Задано «повторение» — при плохом прохождении предыдущих классов абсолютно непосильное 50 процентам в классе, непосильное для Аннибала: ну, где тут «повторять» немые и плавные глаголы, когда их суть — в оттенках, в формах слияния гласных и перехода согласных одной в другую, между тем как у учеников от всего этого одна каша в голове, просто воспоминание, что «сливаются» и «переходят». Эти повторения — самая для учеников ужасная вещь, ибо совершенно неисполнимы. Но повторение это перед выводом баллов, к концу учебной четверти, и притом грозной, последней! И вот пятьдесят процентов Ромео назавтра будут в классе робки, трусливы, подлы, как Расплюевы. Они будут вымаливать у товарищей подсказыванья, у учителей — снисхождения. Один такой день сламывает всю «внутреннюю науку» ученика, разбивает формирующееся в нем духовное существо. Если бы вы от него потребовали пройти 30 верст в день… наколоть сажень дров… быть высеченным в храме Артемиды, как спартанские мальчики, ну, словом, что угодно, но только возможное, выполнимое при гигантском напряжении — он это сделает и, как Ромео, вырастет в собственных глазах, возблагодарит вас, привяжется к школе. Думаю, на таких «подвижнических задачах», трудных и выполнимых все-таки, сложились гиганты старых монастырей, как и богатыри Спарты и рыцарских времен. Вообще поразительно, что упражнение воли, гимнастика воли ведь вовсе выкинута из гимназий, ну какая же это «воля» семь лет готовить уроки не столько в силу живой и полезной дисциплинированности, сколько от испуганности перед учителем. Воля, но уже в смысле «вольницы», «распутицы» и «беспутицы», начнется в университете, где тоже отсутствие ее упражнений, кроме: «потерпи» — «не хочу терпеть». Но ведь воля есть обратное, она есть активное, она есть достигание, иногда сопротивление, во всяком случае устремленность моего «я», а не скрюченный страх этого «я»…

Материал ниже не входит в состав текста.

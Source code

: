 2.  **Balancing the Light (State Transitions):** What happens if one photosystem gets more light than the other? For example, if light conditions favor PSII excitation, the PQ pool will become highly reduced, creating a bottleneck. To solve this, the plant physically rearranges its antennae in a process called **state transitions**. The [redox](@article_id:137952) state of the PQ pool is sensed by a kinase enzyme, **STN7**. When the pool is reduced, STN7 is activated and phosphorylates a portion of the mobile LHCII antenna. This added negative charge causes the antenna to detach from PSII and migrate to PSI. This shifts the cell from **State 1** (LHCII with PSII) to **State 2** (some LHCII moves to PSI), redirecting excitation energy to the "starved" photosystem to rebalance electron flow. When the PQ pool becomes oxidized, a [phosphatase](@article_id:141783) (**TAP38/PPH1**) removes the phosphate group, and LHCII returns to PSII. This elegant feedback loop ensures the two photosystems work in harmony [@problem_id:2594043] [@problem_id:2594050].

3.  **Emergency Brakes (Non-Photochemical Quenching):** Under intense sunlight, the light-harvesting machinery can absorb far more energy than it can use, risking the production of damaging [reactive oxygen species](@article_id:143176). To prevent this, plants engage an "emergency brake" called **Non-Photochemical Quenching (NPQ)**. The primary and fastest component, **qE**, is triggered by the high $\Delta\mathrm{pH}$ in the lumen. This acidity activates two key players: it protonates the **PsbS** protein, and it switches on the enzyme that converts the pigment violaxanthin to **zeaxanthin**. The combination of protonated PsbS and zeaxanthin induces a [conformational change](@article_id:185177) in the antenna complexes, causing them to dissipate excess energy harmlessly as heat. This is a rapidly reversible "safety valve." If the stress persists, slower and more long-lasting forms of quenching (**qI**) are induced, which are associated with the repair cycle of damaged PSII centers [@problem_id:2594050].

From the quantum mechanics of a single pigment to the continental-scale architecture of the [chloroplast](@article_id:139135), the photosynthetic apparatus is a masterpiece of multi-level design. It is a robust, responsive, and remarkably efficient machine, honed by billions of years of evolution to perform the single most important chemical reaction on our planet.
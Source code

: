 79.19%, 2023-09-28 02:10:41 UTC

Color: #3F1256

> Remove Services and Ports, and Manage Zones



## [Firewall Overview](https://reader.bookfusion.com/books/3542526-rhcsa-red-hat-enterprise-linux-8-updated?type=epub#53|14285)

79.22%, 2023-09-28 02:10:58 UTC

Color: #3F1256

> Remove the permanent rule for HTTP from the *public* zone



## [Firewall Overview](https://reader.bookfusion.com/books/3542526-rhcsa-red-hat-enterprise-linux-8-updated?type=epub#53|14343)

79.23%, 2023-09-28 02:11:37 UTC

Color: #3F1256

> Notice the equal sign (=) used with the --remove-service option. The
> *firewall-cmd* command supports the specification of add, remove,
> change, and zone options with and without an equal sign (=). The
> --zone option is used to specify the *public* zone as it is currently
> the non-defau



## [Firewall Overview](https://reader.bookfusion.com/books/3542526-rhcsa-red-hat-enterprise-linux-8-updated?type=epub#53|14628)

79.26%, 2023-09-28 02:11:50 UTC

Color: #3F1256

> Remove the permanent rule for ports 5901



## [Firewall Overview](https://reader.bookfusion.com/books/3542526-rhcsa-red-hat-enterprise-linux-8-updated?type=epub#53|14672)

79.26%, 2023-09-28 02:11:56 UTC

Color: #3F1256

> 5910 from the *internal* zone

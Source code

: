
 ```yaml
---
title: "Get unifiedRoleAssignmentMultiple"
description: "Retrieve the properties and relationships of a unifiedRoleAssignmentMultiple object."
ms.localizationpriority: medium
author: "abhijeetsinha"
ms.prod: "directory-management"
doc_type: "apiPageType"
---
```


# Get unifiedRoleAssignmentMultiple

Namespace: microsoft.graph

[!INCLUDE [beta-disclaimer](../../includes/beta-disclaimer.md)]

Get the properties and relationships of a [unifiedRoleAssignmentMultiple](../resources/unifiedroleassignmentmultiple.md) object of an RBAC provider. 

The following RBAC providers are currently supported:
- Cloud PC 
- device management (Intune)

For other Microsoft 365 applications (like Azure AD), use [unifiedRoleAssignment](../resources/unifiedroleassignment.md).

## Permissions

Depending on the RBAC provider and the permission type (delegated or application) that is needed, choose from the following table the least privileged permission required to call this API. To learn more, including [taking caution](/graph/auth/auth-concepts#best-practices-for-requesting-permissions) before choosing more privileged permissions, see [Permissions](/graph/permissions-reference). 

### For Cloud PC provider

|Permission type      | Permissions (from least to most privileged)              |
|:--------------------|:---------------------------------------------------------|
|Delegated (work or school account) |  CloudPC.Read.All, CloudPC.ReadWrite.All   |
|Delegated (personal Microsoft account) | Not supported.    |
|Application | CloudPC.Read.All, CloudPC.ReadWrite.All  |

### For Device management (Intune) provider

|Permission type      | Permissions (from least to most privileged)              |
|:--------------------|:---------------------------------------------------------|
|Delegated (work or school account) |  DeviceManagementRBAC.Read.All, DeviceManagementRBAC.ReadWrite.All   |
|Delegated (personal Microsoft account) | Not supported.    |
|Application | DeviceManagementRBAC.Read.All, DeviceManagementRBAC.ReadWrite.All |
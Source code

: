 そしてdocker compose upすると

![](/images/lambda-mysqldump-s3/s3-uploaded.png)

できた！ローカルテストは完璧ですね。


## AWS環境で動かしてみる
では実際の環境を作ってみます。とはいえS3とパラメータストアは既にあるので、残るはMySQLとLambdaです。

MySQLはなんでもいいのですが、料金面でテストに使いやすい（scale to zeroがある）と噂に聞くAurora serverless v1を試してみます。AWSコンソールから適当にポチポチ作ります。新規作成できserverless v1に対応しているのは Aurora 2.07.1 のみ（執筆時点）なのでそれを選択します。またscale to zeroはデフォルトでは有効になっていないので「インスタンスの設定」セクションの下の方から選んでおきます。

Но это — вне узкой и частной темы о возрастах. Последние всегда рассматривались со стороны их наружных качеств, тогда как возраст есть содержание, книга; это — некоторые водяные знаки определенного смысла и направления, которые не видны сами по себе, но легко прочитываются, если поднять их к свету. Внешнее, видное, так сказать, цветное и красочное научение должно идти не в дисгармонии, не в противоборствовании, но в согласованности с этим безвидным, которое мы не можем не назвать божественным по его темному и иррациональному роднику. Главнее всего человек у себя научается, из себя развивается; прочее — впечатления; образователи, а не образующееся существо; школа есть только впечатление, и эту подчиненную и зависимую роль она не должна забывать.

Но затем науке педагогии предлежит художественно и философски прочитать возрасты, разобрать их"водяные знаки"; конечно, мы не можем этого и начать делать здесь: наша задача была указать огромную пропущенную проблему педагогики.

Впервые опубликовано: Новое время. 1900. 16 мая. № 8699.



  1. частные занятия профессора со студентами (лат.).